الاثنين، 22 أغسطس 2011

Trains, Wagons and Space Shuttles !


The US standard railroad  gauge (distance  between the rails) is 4 feet, 8.5  inches.
That's an exceedingly odd  number. 

Why  was that gauge used?
Because that's the way they built them in England , and  English expatriates designed the   US    railroads.

Why  did the English build them like  that?
Because  the first rail lines were built by the  same people  who built the pre-railroad  tramways,
and  that's the gauge they  used.


Why  did 'they' use that gauge  then?
Because  the people who built the tramways used  the same jigs and tools that they had  used
for  building wagons, which used that wheel spacing.



Why  did the wagons have that  particular odd  wheel spacing?
Well, if they tried to  use any  other spacing, the wagon wheels would  break on  some of the old, long distance roads in England , because  that's the spacing of the wheel  ruts.


So  who built those old rutted  roads?
Imperial    Rome built the first long distance  roads in  Europe (including   England ) for  their legions. Those  roads have been used ever since.


And  the ruts in the roads?  Roman war  chariots formed  the initial ruts, which everyone  else had  to match for fear of  destroying their  wagon wheels.

Since  the chariots were made for Imperial Rome, they  were all alike in the matter of wheel  spacing.  Therefore  the United States standard railroad  gauge of  4 feet, 8.5 inches is derived from the original specifications  for an Imperial Roman war chariot.

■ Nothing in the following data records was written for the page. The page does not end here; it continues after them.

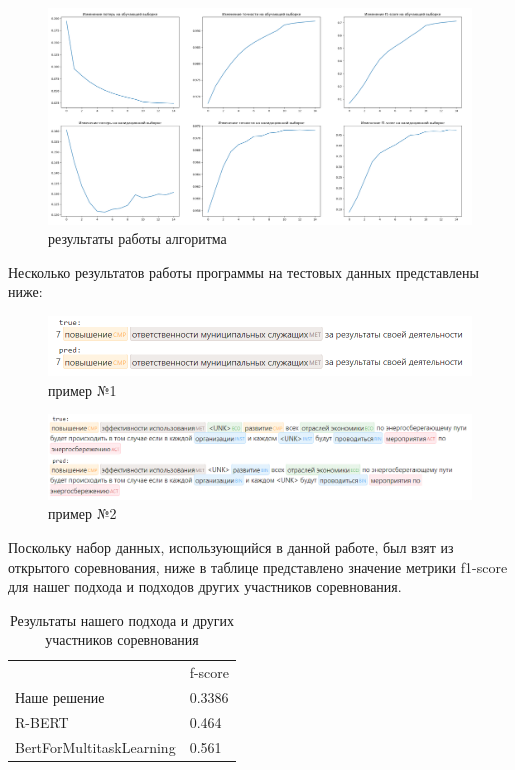 \documentclass{article}
\begin{document}
\begin{figure}[!tbh]
    \centering
    \includegraphics[width=0.9\linewidth]{res.png}
    \caption{результаты работы алгоритма}
    \label{fig:circle}
\end{figure}

Несколько результатов работы программы на тестовых данных представлены ниже: 
\begin{figure}[!tbh]
    \centering
    \includegraphics[width=0.9\linewidth]{exm1.png}
    \caption{пример №1}
    \label{fig:circle}
\end{figure}

\begin{figure}[!tbh]
    \centering
    \includegraphics[width=0.9\linewidth]{exm2.png}
    \caption{пример №2}
    \label{fig:circle}
\end{figure}
 Поскольку набор данных, использующийся в данной работе, был взят из открытого соревнования, ниже в таблице представлено значение метрики f1-score для нашег подхода и подходов других участников соревнования.
\begin{table}[tbh!]
    \centering
    \begin{tabular}[t]{l|l}
         &  f-score\\
        Наше решение & 0.3386\\
        R-BERT & 0.464 \\
        BertForMultitaskLearning & 0.561 \\
    \end{tabular}
    \caption{Результаты нашего подхода и других участников соревнования}
\end{table}
\end{document}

Bureaucracies  live forever.

So  the next time you are handed  a specification/procedure/process  and wonder 'What  horse's ass came up with  this?' you  may be exactly right. Imperial  Roman army  chariots were made just wide  enough to  accommodate the rear ends  of two  war horses. 
Now,  the twist to the  story
When  you see a Space Shuttle sitting on  its launch pad, there are two big booster rockets attached to the sides of  the main  fuel tank.   These are solid  rocket boosters, or SRBs, which are made by Thiokol at their factory in Utah.

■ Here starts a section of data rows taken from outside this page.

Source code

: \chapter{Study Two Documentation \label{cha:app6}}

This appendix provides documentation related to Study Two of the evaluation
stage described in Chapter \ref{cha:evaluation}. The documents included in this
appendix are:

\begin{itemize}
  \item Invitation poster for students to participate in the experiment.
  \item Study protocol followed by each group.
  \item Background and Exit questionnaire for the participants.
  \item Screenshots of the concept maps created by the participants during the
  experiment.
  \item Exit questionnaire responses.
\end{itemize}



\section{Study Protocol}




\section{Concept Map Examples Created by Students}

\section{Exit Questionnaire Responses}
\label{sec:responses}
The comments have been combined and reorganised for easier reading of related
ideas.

The  engineers who designed the  SRBs would  have preferred to make them a bit  fatter, but  the SRBs had to be shipped by  train from  the factory to the launch  site. The  railroad line from the  factory happens  to run through a tunnel in  the mountains,  and the SRBs had to fit  through that  tunnel.  The tunnel is slightly wider  than the  railroad track, and the railroad  track, as  you now know, is about as  wide as  two horses' behinds.
So,  a major Space Shuttle design  feature of  what is arguably the world's  most advanced  transportation system was  determined over 2,000 years  ago by  the width of a horse's  ass. And  you thought being a horse's  ass wasn't  important?
Horse's  asses control just about  everything!!